Novel indole and azaindole (pyrrolopyridine) cannabinoid (CB) receptor agonists: Design, synthesis, structure–activity relationships, physicochemical properties and biological activity

The discovery, synthesis and structure-activity relationship (SAR) of a novel series of cannabinoid 1 (CB 1) and cannabinoid 2 (CB 2) receptor ligands are reported. Based on the aminoalkylindole class of cannabinoid receptor agonists, a biphenyl moiety was introduced as novel lipophilic indole 3-acyl substituent in 11− 16. Furthermore, the 3-carbonyl tether was replaced with a carboxamide linker in 17− 20 and the azaindole (pyrrolopyridine) nucleus was designed as indole bioisostere with improved physicochemical properties in 21− 25. Through these SAR efforts, several high affinity CB 1/CB 2 dual cannabinoid receptor ligands were identified.

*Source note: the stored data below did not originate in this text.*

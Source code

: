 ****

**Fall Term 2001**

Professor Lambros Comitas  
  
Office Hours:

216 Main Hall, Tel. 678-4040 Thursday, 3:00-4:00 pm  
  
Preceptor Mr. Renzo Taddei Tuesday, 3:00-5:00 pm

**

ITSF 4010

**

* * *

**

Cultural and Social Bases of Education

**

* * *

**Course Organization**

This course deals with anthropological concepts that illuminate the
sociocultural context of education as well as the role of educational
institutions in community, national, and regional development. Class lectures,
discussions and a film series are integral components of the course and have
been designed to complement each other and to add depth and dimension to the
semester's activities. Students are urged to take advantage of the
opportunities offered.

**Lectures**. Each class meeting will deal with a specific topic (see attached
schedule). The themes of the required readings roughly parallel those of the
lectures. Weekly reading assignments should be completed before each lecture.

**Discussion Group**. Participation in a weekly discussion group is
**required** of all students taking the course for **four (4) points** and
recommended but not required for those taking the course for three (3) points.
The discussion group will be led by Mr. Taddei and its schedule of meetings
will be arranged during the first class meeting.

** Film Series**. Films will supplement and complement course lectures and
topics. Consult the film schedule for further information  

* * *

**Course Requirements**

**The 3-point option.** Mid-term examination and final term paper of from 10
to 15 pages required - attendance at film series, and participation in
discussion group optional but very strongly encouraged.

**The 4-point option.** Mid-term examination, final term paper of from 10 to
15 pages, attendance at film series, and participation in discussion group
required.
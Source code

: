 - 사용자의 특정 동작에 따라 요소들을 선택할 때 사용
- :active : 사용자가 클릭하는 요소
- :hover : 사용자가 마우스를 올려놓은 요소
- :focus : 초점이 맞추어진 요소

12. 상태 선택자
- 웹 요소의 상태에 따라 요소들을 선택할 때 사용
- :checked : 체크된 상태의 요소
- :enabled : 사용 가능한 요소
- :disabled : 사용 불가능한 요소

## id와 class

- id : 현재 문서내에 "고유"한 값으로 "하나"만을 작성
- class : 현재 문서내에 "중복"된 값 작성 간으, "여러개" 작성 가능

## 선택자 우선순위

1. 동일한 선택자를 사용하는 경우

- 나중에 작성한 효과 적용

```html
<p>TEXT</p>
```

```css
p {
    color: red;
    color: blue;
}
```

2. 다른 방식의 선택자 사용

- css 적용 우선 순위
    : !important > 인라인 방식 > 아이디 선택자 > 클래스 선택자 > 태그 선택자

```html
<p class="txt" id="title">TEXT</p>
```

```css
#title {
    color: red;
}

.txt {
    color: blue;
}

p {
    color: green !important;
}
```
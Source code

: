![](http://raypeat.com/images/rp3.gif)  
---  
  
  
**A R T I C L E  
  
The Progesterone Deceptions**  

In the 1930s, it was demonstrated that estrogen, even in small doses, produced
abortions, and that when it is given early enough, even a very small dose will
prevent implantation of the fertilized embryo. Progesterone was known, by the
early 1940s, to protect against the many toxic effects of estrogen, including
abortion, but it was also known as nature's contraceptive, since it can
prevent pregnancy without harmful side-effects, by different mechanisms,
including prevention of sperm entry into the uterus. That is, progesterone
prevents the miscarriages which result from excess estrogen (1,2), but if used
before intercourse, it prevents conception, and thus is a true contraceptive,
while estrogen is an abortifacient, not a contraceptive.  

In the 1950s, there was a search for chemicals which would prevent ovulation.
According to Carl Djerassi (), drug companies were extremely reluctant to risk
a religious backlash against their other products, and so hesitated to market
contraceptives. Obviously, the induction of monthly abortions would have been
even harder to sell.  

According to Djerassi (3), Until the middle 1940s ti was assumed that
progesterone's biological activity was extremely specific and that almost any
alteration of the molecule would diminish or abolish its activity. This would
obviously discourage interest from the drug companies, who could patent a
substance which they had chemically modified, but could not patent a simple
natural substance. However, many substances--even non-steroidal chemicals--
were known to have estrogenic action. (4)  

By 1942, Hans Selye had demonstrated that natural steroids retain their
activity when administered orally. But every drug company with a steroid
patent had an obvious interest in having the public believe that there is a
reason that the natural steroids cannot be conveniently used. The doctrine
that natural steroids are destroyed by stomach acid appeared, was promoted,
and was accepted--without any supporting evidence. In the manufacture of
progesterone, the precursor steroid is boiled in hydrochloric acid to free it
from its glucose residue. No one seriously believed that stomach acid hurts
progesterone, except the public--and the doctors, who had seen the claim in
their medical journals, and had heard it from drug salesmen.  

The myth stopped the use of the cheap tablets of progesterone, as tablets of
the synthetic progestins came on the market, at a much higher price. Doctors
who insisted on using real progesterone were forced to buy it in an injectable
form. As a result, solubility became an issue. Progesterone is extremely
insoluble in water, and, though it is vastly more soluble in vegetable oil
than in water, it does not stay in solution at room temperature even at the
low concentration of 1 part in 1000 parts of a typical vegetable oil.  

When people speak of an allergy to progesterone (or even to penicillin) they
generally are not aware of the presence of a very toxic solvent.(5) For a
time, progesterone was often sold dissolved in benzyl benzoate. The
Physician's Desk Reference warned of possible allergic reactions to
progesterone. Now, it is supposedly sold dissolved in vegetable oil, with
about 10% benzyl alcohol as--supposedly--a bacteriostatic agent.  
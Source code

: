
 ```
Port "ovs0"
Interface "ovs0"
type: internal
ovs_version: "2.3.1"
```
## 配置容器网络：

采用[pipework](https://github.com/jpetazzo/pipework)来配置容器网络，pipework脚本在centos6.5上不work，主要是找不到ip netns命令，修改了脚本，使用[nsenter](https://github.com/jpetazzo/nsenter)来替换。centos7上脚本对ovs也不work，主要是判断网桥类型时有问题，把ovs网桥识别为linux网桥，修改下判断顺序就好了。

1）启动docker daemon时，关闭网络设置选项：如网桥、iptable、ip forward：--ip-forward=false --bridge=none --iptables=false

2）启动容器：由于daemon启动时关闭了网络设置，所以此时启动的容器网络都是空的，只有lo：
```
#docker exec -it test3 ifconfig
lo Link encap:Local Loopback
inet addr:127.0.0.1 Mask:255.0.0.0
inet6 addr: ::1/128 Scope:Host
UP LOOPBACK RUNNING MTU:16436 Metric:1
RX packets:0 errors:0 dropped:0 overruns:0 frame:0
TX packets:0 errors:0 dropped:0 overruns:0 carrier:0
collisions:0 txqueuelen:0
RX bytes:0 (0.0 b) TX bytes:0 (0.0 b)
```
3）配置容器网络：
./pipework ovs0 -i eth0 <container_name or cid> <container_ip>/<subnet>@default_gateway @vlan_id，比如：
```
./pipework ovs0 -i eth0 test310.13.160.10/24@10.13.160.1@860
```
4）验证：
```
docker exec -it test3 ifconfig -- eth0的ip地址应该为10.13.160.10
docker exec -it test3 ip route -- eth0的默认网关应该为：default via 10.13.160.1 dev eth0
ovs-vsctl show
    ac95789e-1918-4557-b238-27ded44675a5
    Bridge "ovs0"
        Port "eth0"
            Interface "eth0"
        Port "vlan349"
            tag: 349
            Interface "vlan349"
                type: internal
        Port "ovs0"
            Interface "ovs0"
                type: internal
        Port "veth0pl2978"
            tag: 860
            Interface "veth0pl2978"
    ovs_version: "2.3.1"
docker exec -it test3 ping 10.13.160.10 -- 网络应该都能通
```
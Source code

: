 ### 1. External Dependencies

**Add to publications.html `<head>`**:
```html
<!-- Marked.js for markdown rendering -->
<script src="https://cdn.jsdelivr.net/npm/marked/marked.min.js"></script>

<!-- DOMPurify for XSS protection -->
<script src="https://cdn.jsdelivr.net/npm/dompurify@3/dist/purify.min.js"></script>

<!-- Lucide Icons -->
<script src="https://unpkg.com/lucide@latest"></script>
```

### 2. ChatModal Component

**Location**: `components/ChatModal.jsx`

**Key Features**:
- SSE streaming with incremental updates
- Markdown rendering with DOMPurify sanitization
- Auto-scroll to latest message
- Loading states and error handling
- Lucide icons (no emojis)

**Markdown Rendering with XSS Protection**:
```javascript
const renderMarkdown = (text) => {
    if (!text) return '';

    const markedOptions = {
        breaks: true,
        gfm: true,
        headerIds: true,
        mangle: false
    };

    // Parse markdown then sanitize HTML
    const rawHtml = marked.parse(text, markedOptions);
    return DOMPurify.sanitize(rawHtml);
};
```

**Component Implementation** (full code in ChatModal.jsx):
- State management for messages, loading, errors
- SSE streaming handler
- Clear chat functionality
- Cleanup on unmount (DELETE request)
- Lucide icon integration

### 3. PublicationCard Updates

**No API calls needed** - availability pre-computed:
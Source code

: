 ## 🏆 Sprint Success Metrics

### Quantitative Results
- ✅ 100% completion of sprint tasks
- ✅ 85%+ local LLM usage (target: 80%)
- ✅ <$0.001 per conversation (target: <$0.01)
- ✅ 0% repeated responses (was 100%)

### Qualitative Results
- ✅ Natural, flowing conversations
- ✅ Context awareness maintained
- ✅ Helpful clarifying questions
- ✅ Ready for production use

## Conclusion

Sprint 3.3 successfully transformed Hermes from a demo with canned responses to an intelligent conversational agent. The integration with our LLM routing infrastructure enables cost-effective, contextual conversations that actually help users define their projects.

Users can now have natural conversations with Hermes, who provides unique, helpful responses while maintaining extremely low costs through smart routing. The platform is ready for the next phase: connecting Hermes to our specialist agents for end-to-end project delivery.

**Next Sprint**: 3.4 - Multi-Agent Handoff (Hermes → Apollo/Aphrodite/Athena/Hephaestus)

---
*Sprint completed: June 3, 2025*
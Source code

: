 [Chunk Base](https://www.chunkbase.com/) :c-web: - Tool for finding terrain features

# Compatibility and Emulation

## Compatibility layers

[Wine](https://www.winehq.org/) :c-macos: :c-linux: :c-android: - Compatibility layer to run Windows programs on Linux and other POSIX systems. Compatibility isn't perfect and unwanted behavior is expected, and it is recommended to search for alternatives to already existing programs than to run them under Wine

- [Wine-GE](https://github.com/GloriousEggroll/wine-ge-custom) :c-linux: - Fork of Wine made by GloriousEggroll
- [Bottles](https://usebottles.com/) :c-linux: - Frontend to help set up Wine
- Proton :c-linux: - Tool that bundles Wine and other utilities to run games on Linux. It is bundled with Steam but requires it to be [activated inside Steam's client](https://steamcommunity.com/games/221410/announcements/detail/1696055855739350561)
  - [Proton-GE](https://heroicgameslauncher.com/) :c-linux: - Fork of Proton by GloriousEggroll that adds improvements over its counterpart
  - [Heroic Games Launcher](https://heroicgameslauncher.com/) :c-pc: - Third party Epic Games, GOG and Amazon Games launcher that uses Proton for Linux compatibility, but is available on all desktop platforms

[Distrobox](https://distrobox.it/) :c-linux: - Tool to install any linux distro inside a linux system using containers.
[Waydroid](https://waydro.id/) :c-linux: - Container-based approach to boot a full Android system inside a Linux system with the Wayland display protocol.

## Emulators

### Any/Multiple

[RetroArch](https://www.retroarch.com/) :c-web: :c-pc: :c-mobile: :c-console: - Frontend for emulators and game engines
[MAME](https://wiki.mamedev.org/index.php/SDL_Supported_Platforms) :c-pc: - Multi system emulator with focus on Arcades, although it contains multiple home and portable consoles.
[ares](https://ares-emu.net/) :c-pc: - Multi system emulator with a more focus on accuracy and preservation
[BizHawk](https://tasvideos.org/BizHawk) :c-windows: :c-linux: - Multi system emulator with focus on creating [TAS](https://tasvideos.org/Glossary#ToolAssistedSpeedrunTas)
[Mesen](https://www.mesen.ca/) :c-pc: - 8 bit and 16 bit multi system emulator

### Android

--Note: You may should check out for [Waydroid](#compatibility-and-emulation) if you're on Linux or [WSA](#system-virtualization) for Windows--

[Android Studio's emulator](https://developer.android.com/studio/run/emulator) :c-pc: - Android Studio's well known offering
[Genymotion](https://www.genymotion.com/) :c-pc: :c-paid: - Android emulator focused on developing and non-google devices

Indole-3-carboxamide 17 displayed single-digit nanomolar affinity and ∼80 fold selectivity for CB 1 over the CB 2 receptor. The azaindoles displayed substantially improved physicochemical properties (lipophilicity; aqueous solubility). Azaindole 21 elicited potent cannabinoid activity. Cannabinoid receptor agonists 17 and 21 potently modulated excitatory synaptic transmission in an acute rat brain slice model of cannabinoid receptor-modulated neurotransmission. The structure-activity relationships and physicochemical properties of a novel series of indole-related cannabinoid receptor ligands are reported. Potent cannabinoid receptor agonists with improved physicochemical properties have been discovered among indoles 11– 20 and azaindoles 21– 25. [Display omitted] ► Novel series of potent indole-based cannabinoid CB 1/CB 2 receptor ligands were designed. ► Active azaindoles (pyrrolopyridines) elicited favorable physicochemical properties. ► A potent indole-3-carboxamide with ∼80-fold CB 1 receptor subtype selectivity was identified. ► Compounds potently modulated excitatory synaptic transmission in rat brain slices.